Army Sergeant Bowe Bergdahl attended his Article 32 hearing to determine if he faces court martial. An Article 32 hearing is a preliminary hearing to determine if there is sufficient evidence to send the accused to court martial (it is similar to a grand jury hearing).
According to a press release from the U.S. Army, Bergdahl is charged with one count of Article 85 of the Uniform Code of Military Justice, “Desertion with Intent to Shirk Important or Hazardous Duty,” and one count of Article 99, “Misbehavior Before The Enemy by Endangering the Safety of a Command, Unit or Place.” If convicted, Bergdahl could face a maximum penalty of life in prison. On June 30, 2009, Bergdahl is alleged to have left his post at Combat Outpost Mest-Lalak in the Paktika Province, Afghanistan. After his disappearance, he was captured by the Taliban and held until 2014. It is believed that he collaborated with the enemy during his five years as a prisoner of war.

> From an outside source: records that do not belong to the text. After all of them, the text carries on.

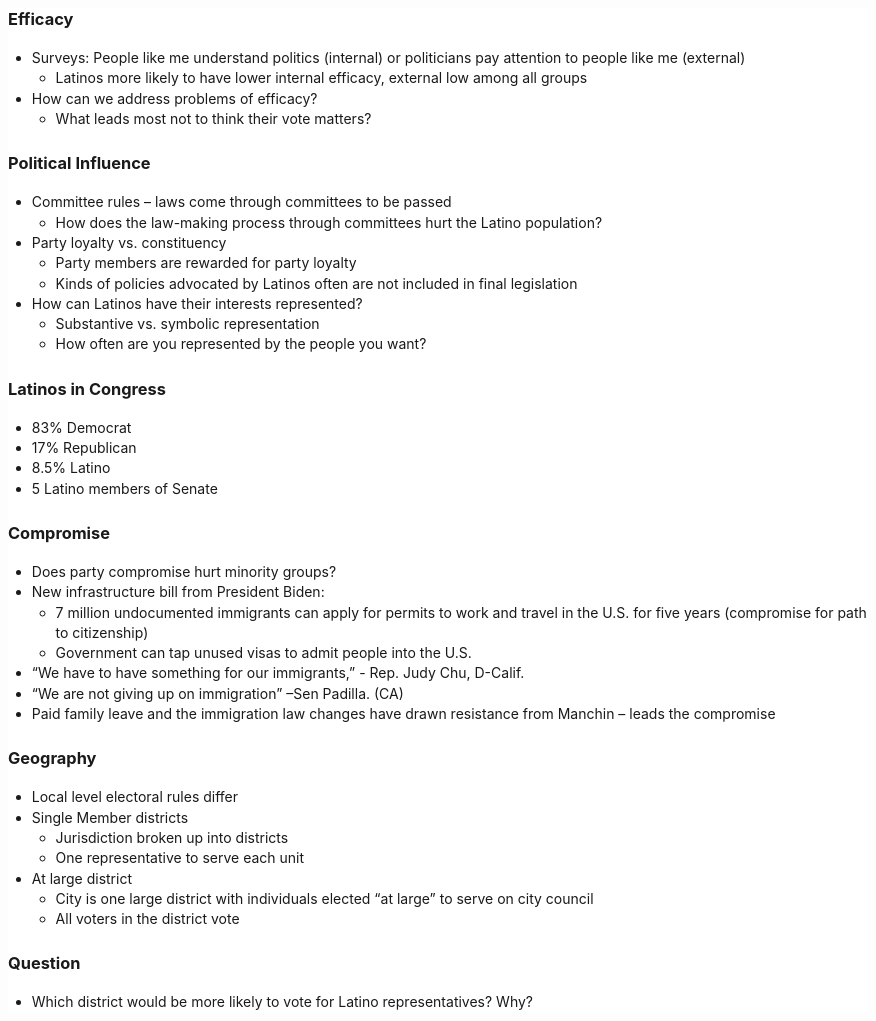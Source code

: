 ### Efficacy
- Surveys: People like me understand politics (internal) or politicians pay attention to people like me (external)
  - Latinos more likely to have lower internal efficacy, external low among all groups
- How can we address problems of efficacy?
  - What leads most not to think their vote matters?

### Political Influence
- Committee rules – laws come through committees to be passed
  - How does the law-making process through committees hurt the Latino population?
- Party loyalty vs. constituency
  - Party members are rewarded for party loyalty
  - Kinds of policies advocated by Latinos often are not included in final legislation
- How can Latinos have their interests represented?
  - Substantive vs. symbolic representation
  - How often are you represented by the people you want?

### Latinos in Congress
- 83% Democrat
- 17% Republican
- 8.5% Latino
- 5 Latino members of Senate

### Compromise
- Does party compromise hurt minority groups?
- New infrastructure bill from President Biden:
  - 7 million undocumented immigrants can apply for permits to work and travel in the U.S. for five years (compromise for path to citizenship)
  - Government can tap unused visas to admit people into the U.S.
- “We have to have something for our immigrants,” - Rep. Judy Chu, D-Calif.
- “We are not giving up on immigration” –Sen Padilla. (CA)
- Paid family leave and the immigration law changes have drawn resistance from Manchin – leads the compromise


### Geography
- Local level electoral rules differ
- Single Member districts
  - Jurisdiction broken up into districts
  - One representative to serve each unit
- At large district
  - City is one large district with individuals elected “at large” to serve on city council
  - All voters in the district vote

### Question
- Which district would be more likely to vote for Latino representatives? Why?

According to the lead investigator, Major General Kenneth Dahl, one of the three who testified at Bergdahl’s hearing, he doesn’t believe that Bergdahl should face jail time. According to Major General Dahl in CNN, who spent a day and half interviewing Bergdahl, said that Bergdahl wasn’t sympathetic to the Taliban.
“did not find any evidence to corroborate the reporting that Bergdahl was… sympathetic to the Taliban.”
Two other witnesses appeared before the Article 32 hearing to testify for the defense: Captain John Paul Billings, his former platoon leader, and Terrence Russell of the Department of Defense Joint Personnel Recovery Agency, a civilian. Captain Billings said that he was shocked to find out one of his soldiers had disappeared.
“I didn’t really know what to say. I was in shock, in absolute disbelief that I couldn’t find one of my own men. It’s a hard thing to swallow.”
Captain Billings stated that he was unaware that Bowe Bergdahl had a a psychological discharge from the U.S. Coast Guard. He said he would have recommended Bergdahl for specialist care. Russell said that Bergdahl faced horrific conditions similar to Vietnam.
Jimmy Hatch, a Navy SEAL who was wounded in a failed attempt to rescue Bergdahl, said in the Boston Globe that Bowe Bergdahl needs to be held accountable. Hatch said that sooner or later someone would be hurt or killed trying to rescue Bergdahl.
“The guy should be held accountable. He left, he risked lives and he pulled assets from other parts of the war. Sure enough, days later I was shot, lying in a field screaming my head off.”
For Hatch, whose femur was shattered and left him unable to return to duty, Bowe Bergdahl should face court martial.
Do you think Bowe Bergdahl should face jail time? Do you think he should get the maximum penalty of life in prison?